SUPPLIED DATA below:
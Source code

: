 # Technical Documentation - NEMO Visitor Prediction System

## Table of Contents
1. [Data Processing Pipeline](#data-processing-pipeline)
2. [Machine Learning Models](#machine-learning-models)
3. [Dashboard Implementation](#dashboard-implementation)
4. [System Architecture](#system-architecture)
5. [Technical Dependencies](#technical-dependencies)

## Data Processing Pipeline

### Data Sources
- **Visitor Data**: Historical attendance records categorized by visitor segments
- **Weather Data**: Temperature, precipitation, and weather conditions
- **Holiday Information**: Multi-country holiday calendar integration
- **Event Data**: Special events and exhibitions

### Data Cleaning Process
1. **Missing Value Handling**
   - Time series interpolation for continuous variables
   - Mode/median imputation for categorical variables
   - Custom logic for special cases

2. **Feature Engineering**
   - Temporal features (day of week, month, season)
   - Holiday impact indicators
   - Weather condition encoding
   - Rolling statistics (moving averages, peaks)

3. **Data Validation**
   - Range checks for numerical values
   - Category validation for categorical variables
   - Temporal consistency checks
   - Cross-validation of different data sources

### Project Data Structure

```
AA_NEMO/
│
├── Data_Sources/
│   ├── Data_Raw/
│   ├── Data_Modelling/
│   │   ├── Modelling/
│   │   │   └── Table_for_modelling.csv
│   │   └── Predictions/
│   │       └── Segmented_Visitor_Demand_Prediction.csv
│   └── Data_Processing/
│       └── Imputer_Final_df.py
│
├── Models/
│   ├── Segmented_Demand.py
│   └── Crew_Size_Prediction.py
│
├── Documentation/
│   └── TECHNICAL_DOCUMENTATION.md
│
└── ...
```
End of SUPPLIED DATA.
TASK ITEM:
The response should be the listing above, limited to the lines between the one holding "## Table of Contents" and the one holding "4. [System Architecture](#system-architecture)", inclusive, reproduced exactly.

RESPONSE:
## Table of Contents
1. [Data Processing Pipeline](#data-processing-pipeline)
2. [Machine Learning Models](#machine-learning-models)
3. [Dashboard Implementation](#dashboard-implementation)
4. [System Architecture](#system-architecture)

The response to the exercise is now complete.